What the Health Care Law Means for Women
By Dora Hughes, MD, HHS Counselor for Science & Public Health
The Affordable Care Act gives women the freedom from worrying about having their health insurance coverage dropped, denied, or limited if they, or someone in their family, is in an accident or becomes sick.
In addition, the law recognizes that women have unique health care needs, and are often health care decision makers in their households, by offering important benefits to women.
Here are some of benefits for women under the health care law:
- No Discrimination Against Women. Before the Affordable Care Act became law, insurance companies could deny coverage to women due to pre-existing conditions, such as cancer and having been pregnant. Under the law, insurance companies are already banned from denying coverage to children because of a pre-existing condition. In 2014, it will be illegal for insurance companies to discriminate against anyone with a pre-existing condition.

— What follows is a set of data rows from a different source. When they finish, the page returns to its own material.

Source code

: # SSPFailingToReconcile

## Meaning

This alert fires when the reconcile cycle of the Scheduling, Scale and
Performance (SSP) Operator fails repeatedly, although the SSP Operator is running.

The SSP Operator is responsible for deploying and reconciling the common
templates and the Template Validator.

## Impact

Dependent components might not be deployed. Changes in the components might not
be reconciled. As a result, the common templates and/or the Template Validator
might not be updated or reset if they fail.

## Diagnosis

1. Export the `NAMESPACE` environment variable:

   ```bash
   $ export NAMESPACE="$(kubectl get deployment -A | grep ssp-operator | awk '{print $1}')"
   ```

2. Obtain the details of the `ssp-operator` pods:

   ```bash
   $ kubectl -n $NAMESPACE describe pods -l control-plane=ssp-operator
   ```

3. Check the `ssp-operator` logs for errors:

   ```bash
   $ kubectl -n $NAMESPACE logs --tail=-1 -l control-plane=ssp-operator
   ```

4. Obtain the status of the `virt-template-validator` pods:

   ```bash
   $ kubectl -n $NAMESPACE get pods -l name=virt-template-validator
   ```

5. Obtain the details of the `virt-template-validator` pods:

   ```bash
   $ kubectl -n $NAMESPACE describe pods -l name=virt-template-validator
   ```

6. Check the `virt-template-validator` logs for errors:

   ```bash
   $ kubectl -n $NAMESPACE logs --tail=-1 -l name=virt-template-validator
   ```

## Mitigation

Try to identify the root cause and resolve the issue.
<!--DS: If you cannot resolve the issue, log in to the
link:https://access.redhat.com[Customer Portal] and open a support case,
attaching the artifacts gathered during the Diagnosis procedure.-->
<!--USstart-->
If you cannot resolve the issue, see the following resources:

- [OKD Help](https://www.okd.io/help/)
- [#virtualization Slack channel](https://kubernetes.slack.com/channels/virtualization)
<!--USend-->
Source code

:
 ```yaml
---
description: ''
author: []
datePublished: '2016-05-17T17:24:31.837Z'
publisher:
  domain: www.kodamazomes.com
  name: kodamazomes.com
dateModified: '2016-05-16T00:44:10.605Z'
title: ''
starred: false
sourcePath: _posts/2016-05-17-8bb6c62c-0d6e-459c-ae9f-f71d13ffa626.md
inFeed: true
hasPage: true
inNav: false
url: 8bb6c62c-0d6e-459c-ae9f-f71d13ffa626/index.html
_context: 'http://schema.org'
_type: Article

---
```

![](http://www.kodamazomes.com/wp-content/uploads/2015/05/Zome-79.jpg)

- Choose Your Own Doctors. Thanks to the Affordable Care Act, all Americans joining new insurance plans have the freedom to choose from any primary care provider, OB-GYN, or pediatrician in their health plan’s network, or emergency care outside of the plan’s network, without a referral.
- Free Preventive Care. Under the Affordable Care Act, all Americans joining a new health care plan can receive recommended preventive services, like mammograms, new baby care and well-child visits, without paying a co-pay, deductible or other out-of-pocket costs.
- Lower Costs. Before the law, women could be charged more for insurance, simply because of their gender. A 22-year-old woman could be charged 150% the premium that a 22-year-old man paid. In 2014, insurers will not be able to charge women higher premiums than they charge men. And new rules in the law ensure that at least 80% of premium dollars go towards actual health services instead of profits or corporate bonuses.
- Banning Lifetime Limits. Insurance companies can no longer place a lifetime cap on the dollar amount of coverage an individual can receive – freeing cancer patients and individuals suffering from other chronic diseases from having to worry about going without treatment because of their lifetime limits. The law also restricts the use of annual limits and bans them completely in 2014.